It's guest writer time again! Introducing KC from Grand Slam Poker Source. As I mentioned in a previous post, I recently wrote an article there myself. I recommend that you check out his site along with his new forum of the same name. Now back to you regularly scheduled blog post. --Grundy
I experienced something this past weekend that I never thought I’d live to see. I had to explain pot odds and hand percentages to somebody who calls himself a professional poker player. The mere fact that this happened terrifies me. How can a man who has over $100,000 in career winnings over the past eight years not know how to compute the simplest of pot odds? (NOTE: I’ll leave it up to you to determine if somebody who cashes less than 15 times in the past eight years should be considered a professional poker player.)
I started to question myself and one of my fundamental concepts of poker. Maybe math isn’t a major component of winning poker?
Then, I took a deeper look and considered what it was that I had to explain to him. The first hand involved my AKo vs. his pocket kings. We ended up getting all his money into the pot pre-flop. When I saw his pocket kings, I commented, “Oh, well, it could be worse. At least you don’t have aces. I’m still only about a 2:1 dog here.”
He laughed out loud at me and said I was nowhere near a 2:1 dog here. You only win this hand about 20% of the time. That should have been my first clue that I should not have let his lack of knowledge make me question my fundamental concepts of poker. I don’t care what type of importance a person places on math in poker situations – I believe most players would agree that you at least need to have a basic understanding of where you stand in a hand to make rational judgments.
After much discussion, I told him I was at least 30% to win the hand. As it turns out, I’m barely over 30% to win the hand, but that’s a lot closer to what I was guessing than him. My second clue that I shouldn’t worry about my belief that math is an important aspect of poker came at this point – at least not in regards to this conversation. He asked, “How does a 30% chance of winning make you a 2:1 underdog? That makes you a lot more of an underdog than that – more like 3.5:1.”

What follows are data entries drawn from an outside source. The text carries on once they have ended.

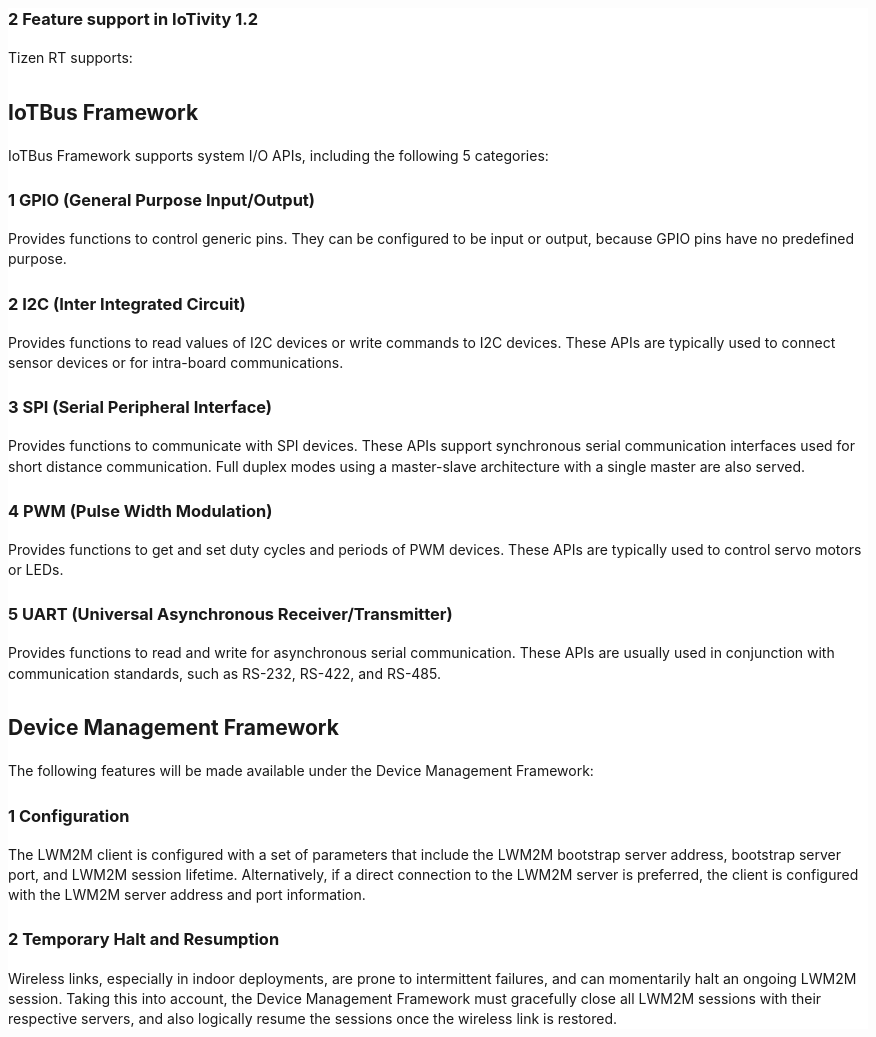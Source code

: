 ### 2 Feature support in IoTivity 1.2

Tizen RT supports:


## IoTBus Framework

IoTBus Framework supports system I/O APIs, including the following 5 categories:

### 1 GPIO (General Purpose Input/Output)

Provides functions to control generic pins. They can be configured to be input or output, because GPIO pins have no predefined purpose.

### 2 I2C (Inter Integrated Circuit)

Provides functions to read values of I2C devices or write commands to I2C devices. These APIs are typically used to connect sensor devices or for intra-board communications.

### 3 SPI (Serial Peripheral Interface)

Provides functions to communicate with SPI devices. These APIs support synchronous serial communication interfaces used for short distance communication. Full duplex modes using a master-slave architecture with a single master are also served.

### 4 PWM (Pulse Width Modulation)

Provides functions to get and set duty cycles and periods of PWM devices. These APIs are typically used to control servo motors or LEDs.

### 5 UART (Universal Asynchronous Receiver/Transmitter)

Provides functions to read and write for asynchronous serial communication. These APIs are usually used in conjunction with communication standards, such as RS-232, RS-422, and RS-485.

## Device Management Framework

The following features will be made available under the Device Management Framework:

### 1 Configuration

The LWM2M client is configured with a set of parameters that include the LWM2M bootstrap server address, bootstrap server port, and LWM2M session lifetime. Alternatively, if a direct connection to the LWM2M server is preferred, the client is configured with the LWM2M server address and port information.

### 2 Temporary Halt and Resumption

Wireless links, especially in indoor deployments, are prone to intermittent failures, and can momentarily halt an ongoing LWM2M session. Taking this into account, the Device Management Framework must gracefully close all LWM2M sessions with their respective servers, and also logically resume the sessions once the wireless link is restored.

I was floored. Was this person really not able to convert percentages into ratios? As it turns out, he can’t.
After a lot of thought and analysis, I decided that this experience should not affect my opinion on the importance of math as it relates to poker. I still believe it’s a game that takes a basic understanding of math, people, and relationships. I still believe, the more you know about these things, the more you can incorporate them into your experiences. To put it simply, the more you know about these things, the more you will get out of your experiences. The more experiences you have, the more you have to draw upon when faced with decisions. These things can only make you better.